• _DATA_
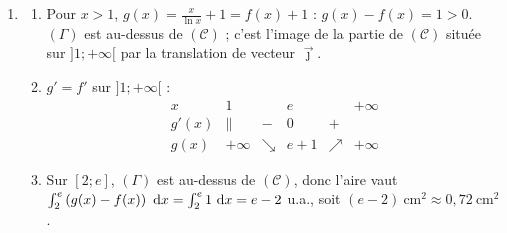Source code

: \begin{corrige}
\begin{sol}
\begin{enumerate}
\begin{enumerate}
      \end{enumerate}
\item \begin{enumerate}
      \item Pour $x > 1$, $g(x) = \frac{x}{\ln x} + 1 = f(x) + 1$ : $g(x) - f(x) = 1 > 0$. $(\Gamma)$ est au-dessus de $(\mathscr{C})$ ;
            c'est l'image de la partie de $(\mathscr{C})$ situ\'ee sur $]1;+\infty[$ par la translation de vecteur $\vec{\jmath}$.
      \item $g' = f'$ sur $]1 ; +\infty[$ :
            \[
            \begin{array}{c|ccccc}
            x & 1 & & e & & +\infty \\ \hline
            g'(x) & \| & - & 0 & + & \\ \hline
            g(x) & +\infty & \searrow & e + 1 & \nearrow & +\infty
            \end{array}
            \]
      \item Sur $[2 ; e]$, $(\Gamma)$ est au-dessus de $(\mathscr{C})$, donc l'aire vaut
            $\int_2^e \left( g(x) - f(x) \right) ~\mathrm{d}x = \int_2^e 1 ~\mathrm{d}x = e - 2$ u.a., soit $\boxed{(e - 2)~\text{cm}^2 \approx 0{,}72~\text{cm}^2}$.
      \end{enumerate}
\end{enumerate}
\end{sol}


\end{corrige}
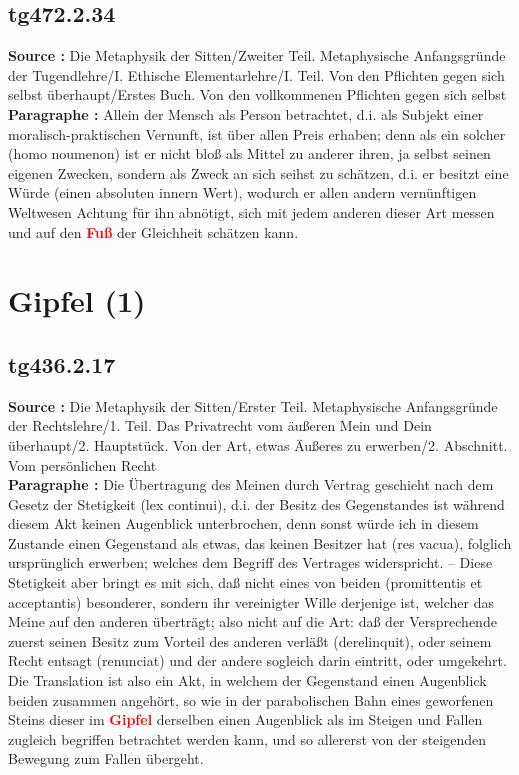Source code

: \documentclass[a4paper,12pt,twoside]{book}
\newcommand{\match}[1]{\textcolor{red}{\textbf{#1}}}
\newcommand{\unnumberedsection}[1]{
	\section*{#1}
	\addcontentsline{toc}{section}{#1}
	\markright{#1}
}
\begin{document}
	\subsection*{tg472.2.34} 
	\textbf{Source : }Die Metaphysik der Sitten/Zweiter Teil. Metaphysische Anfangsgründe der Tugendlehre/I. Ethische Elementarlehre/I. Teil. Von den Pflichten gegen sich selbst überhaupt/Erstes Buch. Von den vollkommenen Pflichten gegen sich selbst\\  
	
	\textbf{Paragraphe : }Allein der Mensch als Person betrachtet, d.i. als Subjekt einer moralisch-praktischen Vernunft, ist über allen Preis erhaben; denn als ein solcher (homo noumenon) ist er nicht bloß als Mittel zu anderer ihren, ja selbst seinen eigenen Zwecken, sondern als Zweck an sich seihst zu schätzen, d.i. er besitzt eine Würde (einen absoluten innern Wert), wodurch er allen andern vernünftigen Weltwesen Achtung für ihn abnötigt, sich mit jedem anderen dieser Art messen und auf den \match{Fuß} der Gleichheit schätzen kann. 
	
	\unnumberedsection{Gipfel (1)} 
	\subsection*{tg436.2.17} 
	\textbf{Source : }Die Metaphysik der Sitten/Erster Teil. Metaphysische Anfangsgründe der Rechtslehre/1. Teil. Das Privatrecht vom äußeren Mein und Dein überhaupt/2. Hauptstück. Von der Art, etwas Äußeres zu erwerben/2. Abschnitt. Vom persönlichen Recht\\  
	
	\textbf{Paragraphe : }Die Übertragung des Meinen durch Vertrag geschieht nach dem Gesetz der Stetigkeit (lex continui), d.i. der Besitz des Gegenstandes ist während diesem Akt keinen Augenblick unterbrochen, denn sonst würde ich in diesem Zustande einen Gegenstand als etwas, das keinen Besitzer hat (res vacua), folglich ursprünglich erwerben; welches dem Begriff des Vertrages widerspricht. – Diese Stetigkeit aber bringt es mit sich, daß nicht eines von beiden (promittentis et acceptantis) besonderer, sondern ihr vereinigter Wille derjenige ist, welcher das Meine auf den anderen überträgt; also nicht auf die Art: daß der Versprechende zuerst seinen Besitz zum Vorteil des anderen verläßt (derelinquit), oder seinem Recht entsagt (renunciat) und der andere sogleich darin eintritt, oder umgekehrt. Die Translation ist also ein Akt, in welchem der Gegenstand einen Augenblick beiden zusammen angehört, so wie in der parabolischen Bahn eines geworfenen Steins dieser im \match{Gipfel} derselben einen Augenblick als im Steigen und Fallen zugleich begriffen betrachtet werden kann, und so allererst von der steigenden Bewegung zum Fallen übergeht. 
	
\end{document}
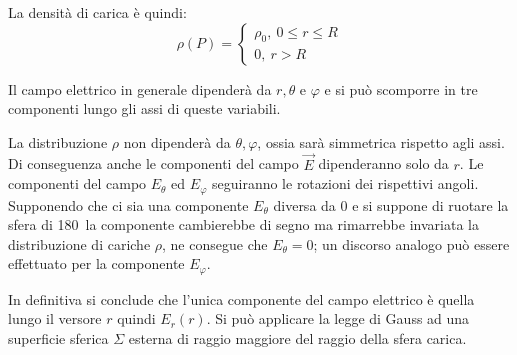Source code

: La densità di carica è quindi:
$$
\rho(P) = 
\begin{cases}
\rho_0,\ 0\leq r\leq R\\
0,\ r > R
\end{cases}
$$

Il campo elettrico in generale dipenderà da $r,\theta$ e $\varphi$ e si può scomporre in 
tre componenti lungo gli assi di queste variabili.

La distribuzione $\rho$ non dipenderà da $\theta,\varphi$, ossia sarà simmetrica rispetto agli assi.
Di conseguenza anche le componenti del campo $\vec{E}$ dipenderanno solo da $r$.
Le componenti del campo $E_\theta$ ed $E_\varphi$ seguiranno le rotazioni dei rispettivi angoli.
Supponendo che ci sia una componente $E_\theta$ diversa da 0 e si suppone di ruotare la sfera di
180\textdegree\ la componente cambierebbe di segno ma rimarrebbe invariata la distribuzione di cariche $\rho$,
ne consegue che $E_\theta = 0$; un discorso analogo può essere effettuato per la componente $E_\varphi$.

In definitiva si conclude che l'unica componente del campo elettrico è quella lungo 
il versore $r$ quindi $E_r(r)$.
Si può applicare la legge di Gauss ad una superficie sferica $\Sigma$ esterna di raggio maggiore del raggio
della sfera carica.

• _AIM OF THE TASK_
Pictures excluded, repeat exactly the lines from the top of the material through the line with "gegen sich selbst\\", including both of those lines.

• _RESULT OF THIS TASK_
Source code

: \begin{corrige}
\begin{sol}
\begin{enumerate}
\begin{enumerate}
      \end{enumerate}
\item \begin{enumerate}
      \item Pour $x > 1$, $g(x) = \frac{x}{\ln x} + 1 = f(x) + 1$ : $g(x) - f(x) = 1 > 0$. $(\Gamma)$ est au-dessus de $(\mathscr{C})$ ;
            c'est l'image de la partie de $(\mathscr{C})$ situ\'ee sur $]1;+\infty[$ par la translation de vecteur $\vec{\jmath}$.
      \item $g' = f'$ sur $]1 ; +\infty[$ :
            \[
            \begin{array}{c|ccccc}
            x & 1 & & e & & +\infty \\ \hline
            g'(x) & \| & - & 0 & + & \\ \hline
            g(x) & +\infty & \searrow & e + 1 & \nearrow & +\infty
            \end{array}
            \]
      \item Sur $[2 ; e]$, $(\Gamma)$ est au-dessus de $(\mathscr{C})$, donc l'aire vaut
            $\int_2^e \left( g(x) - f(x) \right) ~\mathrm{d}x = \int_2^e 1 ~\mathrm{d}x = e - 2$ u.a., soit $\boxed{(e - 2)~\text{cm}^2 \approx 0{,}72~\text{cm}^2}$.
      \end{enumerate}
\end{enumerate}
\end{sol}


\end{corrige}
Source code

: \documentclass[a4paper,12pt,twoside]{book}
\newcommand{\match}[1]{\textcolor{red}{\textbf{#1}}}
\newcommand{\unnumberedsection}[1]{
	\section*{#1}
	\addcontentsline{toc}{section}{#1}
	\markright{#1}
}
\begin{document}
	\subsection*{tg472.2.34} 
	\textbf{Source : }Die Metaphysik der Sitten/Zweiter Teil. Metaphysische Anfangsgründe der Tugendlehre/I. Ethische Elementarlehre/I. Teil. Von den Pflichten gegen sich selbst überhaupt/Erstes Buch. Von den vollkommenen Pflichten gegen sich selbst\\  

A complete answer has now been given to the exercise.